Perry entered the 2012 Republican campaign
with high anticipation, but was late to the game, starting his candidacy less than five months before the first votes were cast and struggled to recover from a series of early gaffes.
He finished fifth in the Iowa caucuses and left the race after the South Carolina primary.
In
an interview with The Des Moines Register, Perry said the embarrassing loss he suffered in Iowa still stings, but he’s all about looking to the future — and reconnecting with those who didn’t absorb his message the first time.
“I don’t think we had enough time to go have that thoughtful conversation where people could really absorb, ‘Here are these policies and here are the results of these policies, and is that how you make your family happier?’” he told the newspaper.
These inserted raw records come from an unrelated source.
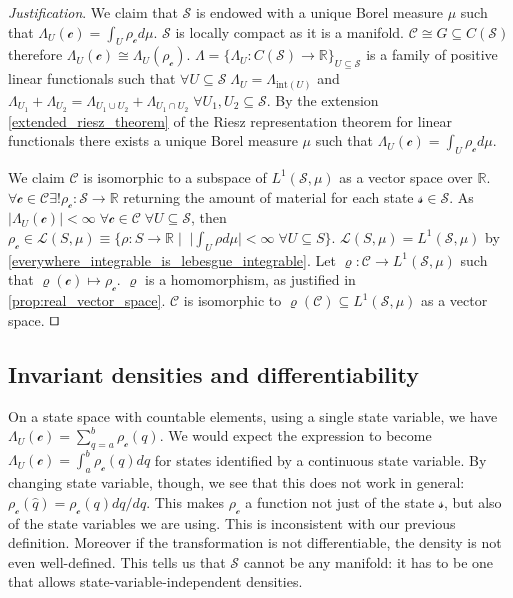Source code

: \documentclass[smallextended]{svjour3}
\numberwithin{equation}{section}
\newenvironment{justification}{\emph{Justification}.}{\hfill\(\qed\)}
\theoremstyle{definition}
\newenvironment{justification}{\emph{Justification}.}{\qed}
\begin{document}
\begin{justification}
	We claim that $\mathcal{S}$ is endowed with a unique Borel measure $\mu$ such that $\Lambda_U (\mathcal{c}) = \int_U \rho_{\mathcal{c}} d \mu$.  $\mathcal{S}$ is locally compact as it is a manifold. $\mathcal{C} \cong G \subseteq C(\mathcal{S})$ therefore $\Lambda_U(\mathcal{c}) \cong \Lambda_U(\rho_\mathcal{c})$. $\Lambda = \{\Lambda_U : C(\mathcal{S}) \rightarrow \mathbb{R}\}_{U \subseteq \mathcal{S}}$ is a family of positive linear functionals such that $\forall U \subseteq \mathcal{S} \; \Lambda_U = \Lambda_{\mathrm{int}(U)}$ and $\Lambda_{U_1} + \Lambda_{U_2} = \Lambda_{U_1 \cup U_2} + \Lambda_{U_1 \cap U_2} \; \forall U_1, U_2 \subseteq \mathcal{S}$. By the extension \ref{extended_riesz_theorem} of the Riesz representation theorem for linear functionals 
	there exists a unique Borel measure $\mu$ such that $\Lambda_U (\mathcal{c}) = \int_{U} \rho_\mathcal{c} d\mu$.

	We claim $\mathcal{C}$ is isomorphic to a subspace of $L^1(\mathcal{S}, \mu)$ as a vector space over $\mathbb{R}$. $\forall \mathcal{c} \in \mathcal{C} \exists ! \rho_{\mathcal{c}}:\mathcal{S} \rightarrow \mathbb{R}$ returning the amount of material for each state $\mathcal{s} \in \mathcal{S}$. As $|\Lambda_{U}(\mathcal{c})| < \infty \; \forall \mathcal{c} \in \mathcal{C} \; \forall U \subseteq \mathcal{S}$, then $\rho_{\mathcal{c}} \in \mathcal{L}(S,\mu) \equiv \{ \rho : S \rightarrow \mathbb{R} \; | \;\; |\int_{U} \rho d\mu| < \infty \; \forall U \subseteq S\}$. $\mathcal{L}(S,\mu) = L^1(\mathcal{S}, \mu)$ by \ref{everywhere_integrable_is_lebesgue_integrable}. Let $\varrho : \mathcal{C} \rightarrow L^1(\mathcal{S}, \mu)$ such that $\varrho(\mathcal{c}) \mapsto \rho_\mathcal{c}$. $\varrho$ is a homomorphism, as justified in \ref{prop:real_vector_space}. $\mathcal{C}$ is isomorphic to $\varrho(\mathcal{C}) \subseteq L^1(\mathcal{S}, \mu)$ as a vector space.
\end{justification}

\subsection{Invariant densities and differentiability}

On a state space with countable elements, using a single state variable, we have $\Lambda_U (\mathcal{c}) = \sum \limits_{q=a}^b \rho_\mathcal{c}(q)$. We would expect the expression to become $\Lambda_U (\mathcal{c}) = \int_a^b \rho_\mathcal{c} (q) dq$ for states identified by a continuous state variable. By changing state variable, though, we see that this does not work in general: $\rho_\mathcal{c}(\hat{q})= \rho_\mathcal{c}(q) dq/d\hat{q}$. This makes $\rho_\mathcal{c}$ a function not just of the state $\mathcal{s}$, but also of the state variables we are using. This is inconsistent with our previous definition. Moreover if the transformation is not differentiable, the density is not even well-defined. This tells us that $\mathcal{S}$ cannot be any manifold: it has to be one that allows state-variable-independent densities.
\end{document}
Perry leaves the governor's office in January 2015.
On the opening stop of a two-day visit to Iowa — where the precinct caucuses have traditionally kicked off the race for the White House — Perry met with business leaders over lunch, highlighting his economic record during his dozen years as the governor of Texas.
“It’s fun to be back in Iowa again and see some old familiar faces and continue a conversation that we started nearly two years ago,” Perry said, adding that “2016 is so far down the road. It will all take care of itself and sort itself out at the appropriate time.”
He also was headliner for the Polk County Republican fundraising dinner Thursday night.
Perry told the Register neither a tea party candidate nor a more mainstream Republican could win the presidency alone.
“I think it takes all of them working together," he said. "And so, finding our middle ground – listen, I’m a big believer that most Republicans, most conservatives don’t think that the answers are going to be found in Washington, D.C.”
He emphasized the need to address the energy policy, the tax code, and "how to bring off-shore money back into the country to create jobs."
Those are three things economically that you could put into place [as president] – I mean, it wouldn’t just kick-start, I think it would explode the American economy,” Perry answered. “People are ready to invest, but we’ve got tax policies and regulatory policies in place that are very onerous to our country right now.”
Sen. Ted Cruz, also a Texas Republican,
was in Iowa two weeks ago to headline a state Republican Party fundraising dinner.
ABC News reported that, without mentioning Cruz's name, Perry said it was Republican governors who were the party’s most tested leaders, saying: “The real future of America is in the state capitals."